Task to carry out:
Whenever a line in the entries below contains the string "reflect", copy that line.

(Records contained in a dataset)
- - -
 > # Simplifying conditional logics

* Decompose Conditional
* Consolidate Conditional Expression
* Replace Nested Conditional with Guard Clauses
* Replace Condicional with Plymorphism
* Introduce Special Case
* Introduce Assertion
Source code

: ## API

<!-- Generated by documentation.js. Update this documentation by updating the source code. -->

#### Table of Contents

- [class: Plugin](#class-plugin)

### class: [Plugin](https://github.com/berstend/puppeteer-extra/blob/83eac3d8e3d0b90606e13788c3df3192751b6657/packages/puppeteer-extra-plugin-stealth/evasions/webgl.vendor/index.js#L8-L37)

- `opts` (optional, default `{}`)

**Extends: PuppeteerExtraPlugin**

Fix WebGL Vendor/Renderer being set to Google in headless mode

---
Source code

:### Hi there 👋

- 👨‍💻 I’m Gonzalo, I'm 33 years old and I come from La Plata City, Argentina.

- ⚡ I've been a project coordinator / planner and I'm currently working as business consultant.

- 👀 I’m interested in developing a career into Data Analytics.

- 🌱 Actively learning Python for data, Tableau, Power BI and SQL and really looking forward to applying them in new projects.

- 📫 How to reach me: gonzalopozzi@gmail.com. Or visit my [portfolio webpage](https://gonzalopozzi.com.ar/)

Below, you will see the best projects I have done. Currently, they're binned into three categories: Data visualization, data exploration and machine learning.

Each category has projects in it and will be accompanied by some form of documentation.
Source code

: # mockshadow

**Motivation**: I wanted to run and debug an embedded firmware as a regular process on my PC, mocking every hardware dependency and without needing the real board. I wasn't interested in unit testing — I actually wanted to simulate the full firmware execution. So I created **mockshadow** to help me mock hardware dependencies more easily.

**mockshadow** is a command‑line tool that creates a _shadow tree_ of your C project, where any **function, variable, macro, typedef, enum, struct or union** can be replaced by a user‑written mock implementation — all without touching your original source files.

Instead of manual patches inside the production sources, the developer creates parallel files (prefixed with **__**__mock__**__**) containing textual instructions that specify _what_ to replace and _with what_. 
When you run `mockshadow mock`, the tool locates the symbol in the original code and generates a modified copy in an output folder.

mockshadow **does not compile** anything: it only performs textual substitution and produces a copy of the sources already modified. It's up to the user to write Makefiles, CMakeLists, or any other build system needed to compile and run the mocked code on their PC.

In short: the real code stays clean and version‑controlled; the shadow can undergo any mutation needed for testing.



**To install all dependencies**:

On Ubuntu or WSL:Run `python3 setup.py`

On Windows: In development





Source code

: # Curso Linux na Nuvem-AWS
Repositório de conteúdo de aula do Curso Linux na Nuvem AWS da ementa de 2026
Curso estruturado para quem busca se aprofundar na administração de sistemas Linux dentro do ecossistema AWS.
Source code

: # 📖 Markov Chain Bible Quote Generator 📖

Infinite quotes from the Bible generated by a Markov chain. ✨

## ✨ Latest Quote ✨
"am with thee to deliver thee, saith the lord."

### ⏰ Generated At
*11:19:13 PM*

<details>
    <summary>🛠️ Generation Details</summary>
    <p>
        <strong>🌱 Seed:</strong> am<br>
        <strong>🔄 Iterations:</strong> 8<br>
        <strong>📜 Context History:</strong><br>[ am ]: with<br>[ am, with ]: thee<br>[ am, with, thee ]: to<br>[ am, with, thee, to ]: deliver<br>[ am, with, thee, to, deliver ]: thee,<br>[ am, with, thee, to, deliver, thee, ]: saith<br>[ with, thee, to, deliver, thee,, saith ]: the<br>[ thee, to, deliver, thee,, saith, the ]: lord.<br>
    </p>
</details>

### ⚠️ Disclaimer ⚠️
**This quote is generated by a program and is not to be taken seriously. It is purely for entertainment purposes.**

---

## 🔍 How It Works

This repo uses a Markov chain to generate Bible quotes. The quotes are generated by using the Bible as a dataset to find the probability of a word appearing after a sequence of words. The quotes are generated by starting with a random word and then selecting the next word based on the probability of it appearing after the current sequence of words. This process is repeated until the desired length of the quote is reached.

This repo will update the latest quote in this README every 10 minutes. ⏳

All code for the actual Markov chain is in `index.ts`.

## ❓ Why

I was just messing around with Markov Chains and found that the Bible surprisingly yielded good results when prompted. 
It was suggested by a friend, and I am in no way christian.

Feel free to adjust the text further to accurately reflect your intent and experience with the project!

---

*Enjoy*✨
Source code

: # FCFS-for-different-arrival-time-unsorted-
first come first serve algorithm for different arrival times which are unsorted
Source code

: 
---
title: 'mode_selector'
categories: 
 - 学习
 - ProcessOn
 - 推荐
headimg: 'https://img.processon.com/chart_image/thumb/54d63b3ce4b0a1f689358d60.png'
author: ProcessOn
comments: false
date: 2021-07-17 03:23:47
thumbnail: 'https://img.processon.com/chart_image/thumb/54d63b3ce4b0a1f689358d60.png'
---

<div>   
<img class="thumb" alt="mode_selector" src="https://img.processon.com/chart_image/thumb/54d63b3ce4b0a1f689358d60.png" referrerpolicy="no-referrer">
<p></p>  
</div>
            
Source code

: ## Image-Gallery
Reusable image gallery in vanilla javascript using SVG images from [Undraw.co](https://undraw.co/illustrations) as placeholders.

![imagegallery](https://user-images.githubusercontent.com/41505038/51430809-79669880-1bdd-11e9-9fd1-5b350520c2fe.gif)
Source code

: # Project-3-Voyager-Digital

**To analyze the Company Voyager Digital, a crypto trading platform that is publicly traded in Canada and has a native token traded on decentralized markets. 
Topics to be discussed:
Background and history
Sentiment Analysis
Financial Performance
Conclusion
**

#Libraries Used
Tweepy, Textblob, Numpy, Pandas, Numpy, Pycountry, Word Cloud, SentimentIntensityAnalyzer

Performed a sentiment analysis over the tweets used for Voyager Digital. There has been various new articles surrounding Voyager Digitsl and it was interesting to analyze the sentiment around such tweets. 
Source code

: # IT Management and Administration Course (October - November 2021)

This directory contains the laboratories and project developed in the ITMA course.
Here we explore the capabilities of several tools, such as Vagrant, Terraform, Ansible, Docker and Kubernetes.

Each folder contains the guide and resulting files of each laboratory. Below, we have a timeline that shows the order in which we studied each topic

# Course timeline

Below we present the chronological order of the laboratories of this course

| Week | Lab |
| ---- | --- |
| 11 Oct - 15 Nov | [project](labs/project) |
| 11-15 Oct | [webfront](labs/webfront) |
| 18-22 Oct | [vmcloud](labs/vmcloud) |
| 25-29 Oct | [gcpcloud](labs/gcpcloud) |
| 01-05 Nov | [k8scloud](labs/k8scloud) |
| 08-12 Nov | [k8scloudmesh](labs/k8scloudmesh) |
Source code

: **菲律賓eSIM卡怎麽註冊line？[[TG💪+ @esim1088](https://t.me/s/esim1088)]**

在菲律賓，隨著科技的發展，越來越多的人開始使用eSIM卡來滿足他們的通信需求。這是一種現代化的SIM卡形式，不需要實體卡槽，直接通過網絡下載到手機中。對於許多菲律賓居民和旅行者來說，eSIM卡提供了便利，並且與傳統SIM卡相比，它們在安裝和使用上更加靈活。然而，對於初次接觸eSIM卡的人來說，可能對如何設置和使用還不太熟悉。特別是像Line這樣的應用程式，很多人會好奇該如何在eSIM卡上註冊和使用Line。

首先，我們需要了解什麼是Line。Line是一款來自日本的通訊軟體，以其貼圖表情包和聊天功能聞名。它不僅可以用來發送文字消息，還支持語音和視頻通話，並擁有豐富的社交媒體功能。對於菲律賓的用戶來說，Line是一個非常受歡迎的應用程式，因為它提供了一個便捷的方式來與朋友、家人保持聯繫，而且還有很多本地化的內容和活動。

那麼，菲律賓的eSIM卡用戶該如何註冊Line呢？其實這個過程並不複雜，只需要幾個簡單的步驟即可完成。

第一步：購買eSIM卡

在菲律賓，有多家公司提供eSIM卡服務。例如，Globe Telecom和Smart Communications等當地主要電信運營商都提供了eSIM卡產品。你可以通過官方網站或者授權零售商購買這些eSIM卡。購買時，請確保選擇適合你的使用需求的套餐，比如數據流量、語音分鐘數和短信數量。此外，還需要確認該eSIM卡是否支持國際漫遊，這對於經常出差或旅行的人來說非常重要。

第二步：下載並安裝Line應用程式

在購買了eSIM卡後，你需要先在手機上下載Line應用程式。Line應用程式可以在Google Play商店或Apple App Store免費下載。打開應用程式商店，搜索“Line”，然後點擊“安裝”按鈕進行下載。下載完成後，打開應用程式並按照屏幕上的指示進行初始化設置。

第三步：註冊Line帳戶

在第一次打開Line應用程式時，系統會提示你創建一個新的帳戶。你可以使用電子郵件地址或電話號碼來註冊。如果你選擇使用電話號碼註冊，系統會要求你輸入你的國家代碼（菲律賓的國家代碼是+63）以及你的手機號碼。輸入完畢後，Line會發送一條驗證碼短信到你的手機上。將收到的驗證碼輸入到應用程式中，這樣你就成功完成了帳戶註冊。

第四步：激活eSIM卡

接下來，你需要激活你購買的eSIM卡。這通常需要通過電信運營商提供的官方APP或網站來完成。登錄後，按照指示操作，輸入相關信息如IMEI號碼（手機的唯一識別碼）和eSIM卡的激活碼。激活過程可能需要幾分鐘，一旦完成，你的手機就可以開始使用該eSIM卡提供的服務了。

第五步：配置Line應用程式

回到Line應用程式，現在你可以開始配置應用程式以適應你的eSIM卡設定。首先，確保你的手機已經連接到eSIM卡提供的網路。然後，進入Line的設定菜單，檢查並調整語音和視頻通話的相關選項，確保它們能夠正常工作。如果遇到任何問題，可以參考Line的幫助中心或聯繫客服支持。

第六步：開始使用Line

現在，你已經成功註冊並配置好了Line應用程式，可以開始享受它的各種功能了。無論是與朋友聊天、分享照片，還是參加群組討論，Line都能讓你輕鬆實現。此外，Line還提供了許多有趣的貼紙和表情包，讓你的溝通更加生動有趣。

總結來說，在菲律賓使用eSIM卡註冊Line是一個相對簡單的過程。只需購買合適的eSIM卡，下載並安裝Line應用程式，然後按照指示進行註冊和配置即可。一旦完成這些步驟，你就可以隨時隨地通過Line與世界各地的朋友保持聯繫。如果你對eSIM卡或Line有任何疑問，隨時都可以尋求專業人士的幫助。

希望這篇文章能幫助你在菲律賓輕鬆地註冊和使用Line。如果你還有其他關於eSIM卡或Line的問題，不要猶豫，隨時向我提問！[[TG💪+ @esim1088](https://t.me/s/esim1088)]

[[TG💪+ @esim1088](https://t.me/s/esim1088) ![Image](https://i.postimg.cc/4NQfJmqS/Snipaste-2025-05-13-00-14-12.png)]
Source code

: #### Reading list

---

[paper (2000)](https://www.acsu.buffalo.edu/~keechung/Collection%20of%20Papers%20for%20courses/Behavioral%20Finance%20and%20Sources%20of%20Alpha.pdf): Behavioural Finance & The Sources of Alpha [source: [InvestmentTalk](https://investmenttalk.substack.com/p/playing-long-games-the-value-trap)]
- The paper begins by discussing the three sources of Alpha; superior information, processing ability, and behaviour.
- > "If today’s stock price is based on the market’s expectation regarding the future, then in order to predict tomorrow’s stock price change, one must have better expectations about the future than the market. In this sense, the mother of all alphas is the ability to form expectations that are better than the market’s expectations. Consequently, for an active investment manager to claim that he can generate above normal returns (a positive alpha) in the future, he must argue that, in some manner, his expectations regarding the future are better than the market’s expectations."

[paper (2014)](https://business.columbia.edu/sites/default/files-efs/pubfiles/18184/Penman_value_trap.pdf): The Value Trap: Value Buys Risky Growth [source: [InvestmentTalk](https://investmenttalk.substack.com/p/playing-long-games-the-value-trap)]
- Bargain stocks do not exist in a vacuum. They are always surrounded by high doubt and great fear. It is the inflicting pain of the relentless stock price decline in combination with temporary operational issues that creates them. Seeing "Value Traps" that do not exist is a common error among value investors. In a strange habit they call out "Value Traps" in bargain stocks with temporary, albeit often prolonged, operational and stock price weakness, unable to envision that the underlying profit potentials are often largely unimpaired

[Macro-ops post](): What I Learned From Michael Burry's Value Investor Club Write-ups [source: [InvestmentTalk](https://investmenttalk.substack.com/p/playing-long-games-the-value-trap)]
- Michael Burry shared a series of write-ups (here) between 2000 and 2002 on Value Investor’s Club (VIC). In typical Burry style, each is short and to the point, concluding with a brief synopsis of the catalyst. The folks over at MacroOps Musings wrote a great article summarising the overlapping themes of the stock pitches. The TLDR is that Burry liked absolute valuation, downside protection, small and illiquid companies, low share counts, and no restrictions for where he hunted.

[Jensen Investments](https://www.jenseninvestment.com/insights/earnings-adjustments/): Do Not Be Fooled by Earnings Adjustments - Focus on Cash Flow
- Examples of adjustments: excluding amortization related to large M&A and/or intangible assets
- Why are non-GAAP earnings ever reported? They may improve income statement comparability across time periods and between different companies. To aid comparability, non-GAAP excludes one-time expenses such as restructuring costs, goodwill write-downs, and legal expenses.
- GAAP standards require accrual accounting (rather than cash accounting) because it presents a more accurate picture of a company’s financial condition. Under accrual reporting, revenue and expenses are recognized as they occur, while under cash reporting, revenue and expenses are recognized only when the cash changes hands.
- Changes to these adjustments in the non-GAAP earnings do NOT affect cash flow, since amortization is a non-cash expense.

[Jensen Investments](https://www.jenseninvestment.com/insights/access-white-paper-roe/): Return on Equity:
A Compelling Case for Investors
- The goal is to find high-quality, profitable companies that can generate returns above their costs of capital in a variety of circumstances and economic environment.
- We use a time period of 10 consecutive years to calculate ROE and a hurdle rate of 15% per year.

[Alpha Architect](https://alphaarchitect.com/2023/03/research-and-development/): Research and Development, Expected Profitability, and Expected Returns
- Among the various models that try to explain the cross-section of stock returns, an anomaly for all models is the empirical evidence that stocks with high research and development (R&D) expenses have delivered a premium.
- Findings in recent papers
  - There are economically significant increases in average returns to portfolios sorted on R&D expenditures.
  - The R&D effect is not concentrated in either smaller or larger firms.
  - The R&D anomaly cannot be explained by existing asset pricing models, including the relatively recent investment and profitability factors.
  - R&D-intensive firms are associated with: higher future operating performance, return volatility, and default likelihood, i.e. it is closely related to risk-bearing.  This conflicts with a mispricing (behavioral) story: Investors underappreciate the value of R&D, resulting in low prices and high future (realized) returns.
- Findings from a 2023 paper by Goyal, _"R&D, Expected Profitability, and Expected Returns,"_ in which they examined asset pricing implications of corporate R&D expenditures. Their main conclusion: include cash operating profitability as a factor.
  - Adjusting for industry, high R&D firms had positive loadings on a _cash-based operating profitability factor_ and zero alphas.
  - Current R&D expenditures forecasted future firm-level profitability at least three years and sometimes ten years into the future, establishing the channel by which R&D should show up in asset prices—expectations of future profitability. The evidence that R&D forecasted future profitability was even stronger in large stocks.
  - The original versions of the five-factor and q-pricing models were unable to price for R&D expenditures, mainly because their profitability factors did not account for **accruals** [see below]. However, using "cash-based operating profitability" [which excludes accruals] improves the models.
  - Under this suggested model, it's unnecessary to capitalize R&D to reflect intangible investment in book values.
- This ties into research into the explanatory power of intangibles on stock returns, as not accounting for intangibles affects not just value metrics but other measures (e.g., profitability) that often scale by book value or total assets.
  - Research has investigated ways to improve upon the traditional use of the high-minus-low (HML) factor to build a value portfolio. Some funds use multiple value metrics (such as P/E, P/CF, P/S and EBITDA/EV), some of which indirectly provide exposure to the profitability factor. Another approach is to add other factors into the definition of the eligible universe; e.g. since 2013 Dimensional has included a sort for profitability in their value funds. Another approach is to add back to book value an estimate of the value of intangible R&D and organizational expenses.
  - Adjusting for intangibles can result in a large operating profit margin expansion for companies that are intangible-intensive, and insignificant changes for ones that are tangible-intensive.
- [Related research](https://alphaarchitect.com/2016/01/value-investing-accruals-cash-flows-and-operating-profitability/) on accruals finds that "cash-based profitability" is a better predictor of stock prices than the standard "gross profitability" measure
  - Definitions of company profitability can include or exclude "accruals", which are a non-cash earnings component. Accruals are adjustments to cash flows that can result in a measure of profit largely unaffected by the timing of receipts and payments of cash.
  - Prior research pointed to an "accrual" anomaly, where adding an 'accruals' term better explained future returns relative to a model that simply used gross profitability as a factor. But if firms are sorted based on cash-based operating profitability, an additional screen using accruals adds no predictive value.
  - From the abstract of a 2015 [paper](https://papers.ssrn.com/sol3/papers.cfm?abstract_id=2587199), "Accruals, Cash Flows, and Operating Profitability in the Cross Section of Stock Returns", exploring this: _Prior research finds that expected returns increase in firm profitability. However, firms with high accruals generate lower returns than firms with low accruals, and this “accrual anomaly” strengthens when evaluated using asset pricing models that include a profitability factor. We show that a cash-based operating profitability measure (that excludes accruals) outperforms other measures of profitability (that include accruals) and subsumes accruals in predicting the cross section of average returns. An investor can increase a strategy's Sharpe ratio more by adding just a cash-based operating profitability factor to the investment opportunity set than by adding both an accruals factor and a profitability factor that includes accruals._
- - -
Written response:
Feel free to adjust the text further to accurately reflect your intent and experience with the project!
  - Under this suggested model, it's unnecessary to capitalize R&D to reflect intangible investment in book values.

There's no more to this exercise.